I have been doing this for years. In that time, I have never found a cat that learned not to run in there. And they never learn to come out so they don't get trapped in there. They hate being locked inside a dark room. But they run in there anyway -- every time.
They are busybodies. They just have to know what we have stored in there. I don't know why. It's some kind of natural nosiness. I guess they want to know their territory. They explore everything -- and learn nothing. The curiosity of a cat does indeed exceed the memory of a cat.

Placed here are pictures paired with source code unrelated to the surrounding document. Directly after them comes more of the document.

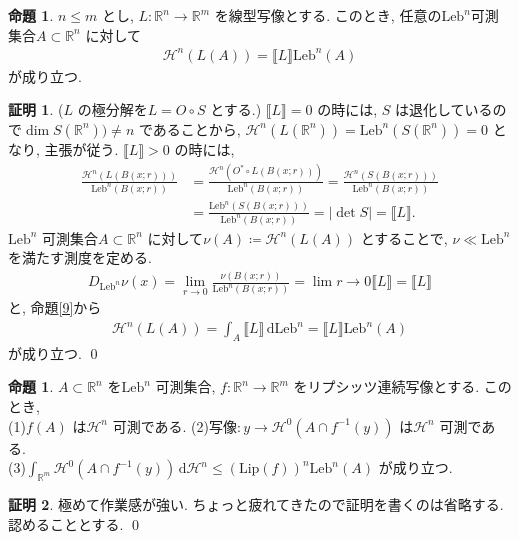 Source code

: \documentclass[twocolumn, landscape, a4paper , 8pt, fleqn, titlepage ]{jsarticle}
\theoremstyle{definition}
\newtheorem{prop}[dfn]{命題}
\newtheorem*{pf*}{証明}
\newcommand{\abs}[1]{\left|#1\right|}
\newcommand{\dbra}[1]{\llbracket #1 \rrbracket}
\newcommand{\Leb}{\textrm{Leb}}
\renewcommand{\d}{\, \textrm{d} }
\newcommand{\Lip}[1]{\textrm{Lip}(#1)}
\renewcommand{\-}{\hyphen}
\begin{document}
\begin{prop}\label{7}
$n \leq m$ とし, $L:\mathbb R^n \rightarrow \mathbb R^m$ を線型写像とする. このとき, 任意の$\Leb^n$可測集合$A \subset \mathbb R^n$ に対して
\begin{align*} \mathcal H^n (L(A)) = \dbra L \Leb^n(A)\end{align*}
が成り立つ. 
\end{prop}
\begin{pf*}
($L$ の極分解を$L = O \circ S$ とする.) $\dbra L = 0$ の時には, $S$ は退化しているので$\dim S(\mathbb R^n)) \neq n$ であることから, $\mathcal H ^n (L(\mathbb R^n)) = \Leb^n (S(\mathbb R^n)) = 0 $ となり, 主張が従う. $\dbra L > 0$ の時には, 
\begin{align*}\frac{\mathcal H ^n (L(B(x;r)))}{\Leb ^n (B(x;r))} &= \frac{\mathcal H ^n (O^* \circ L(B(x;r)))}{\Leb ^n (B(x;r))} = \frac{\mathcal H ^n (S(B(x;r)))}{\Leb ^n (B(x;r))} \\&=  \frac{\Leb ^n (S(B(x;r)))}{\Leb ^n (B(x;r))} = \abs{\det S} = \dbra L .\end{align*}
$\Leb^n$ 可測集合$A \subset \mathbb R^n$ に対して$\nu (A) \coloneqq \mathcal H^n (L(A))$ とすることで, $\nu \ll \Leb^n$ を満たす測度を定める. 
\begin{align*} D_{\Leb^n} \nu (x) = \lim_{r\rightarrow 0} \frac{\nu(B(x;r))}{\Leb^n(B(x;r))} = \lim{r\rightarrow 0 } \dbra L = \dbra L\end{align*}
と, 命題\ref{9}から
\begin{align*} \mathcal H ^n (L(A)) = \int_A \dbra L \d \Leb^n = \dbra L \Leb ^n (A) \end{align*}
が成り立つ. 
\qed
\end{pf*}

\begin{prop}
$A\subset \mathbb R^n$ を$\Leb^n$ 可測集合, $f:\mathbb R^n \rightarrow \mathbb R^m$ をリプシッツ連続写像とする. このとき, \\
(1)$f(A)$ は$\mathcal H^n $ 可測である. \quad (2)写像$:y \rightarrow \mathcal H^0(A \cap f^{-1}(y))$ は$\mathcal H^n$ 可測である. \\
(3)$\int_{\mathbb R^m} \mathcal H^0 (A \cap f^{-1} (y)) \d \mathcal H^n \leq (\Lip f )^n \Leb ^n (A)$ が成り立つ. 
\end{prop}
\begin{pf*}
極めて作業感が強い. ちょっと疲れてきたので証明を書くのは省略する. 認めることとする. 
\qed
\end{pf*}
\end{document}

If you did that to me, I would learn. If I were visiting in your home and accompanied you to your storage room, I would not make it difficult to get me out of there. In the first place, I wouldn't go climbing around the shelves rummaging through the boxes. And I would leave when asked like a civilized person.
Even if, just once, I did refuse to come out and you closed the door and locked me in there to teach me a lesson, I would never do it again.
But not a cat. Cats are like repeat offenders in the criminal justice system. You would think a grown man would learn, once you had convicted him of stealing, put him in prison and told him the same thing would happen the next time that there would be no next time. You would think, after a few years in the slammer, he truly wouldn't ever do anything like that again.
But some guys never learn. Some of them just can't stay out of other people's money and out of society's storage rooms.
On the other hand, look who's talking. I admit I have been deliberately locking cats in storage rooms for years trying to teach them a lesson they never learn. It never works and yet I keep doing it. Obviously, a cat isn't the only one with a lousy memory.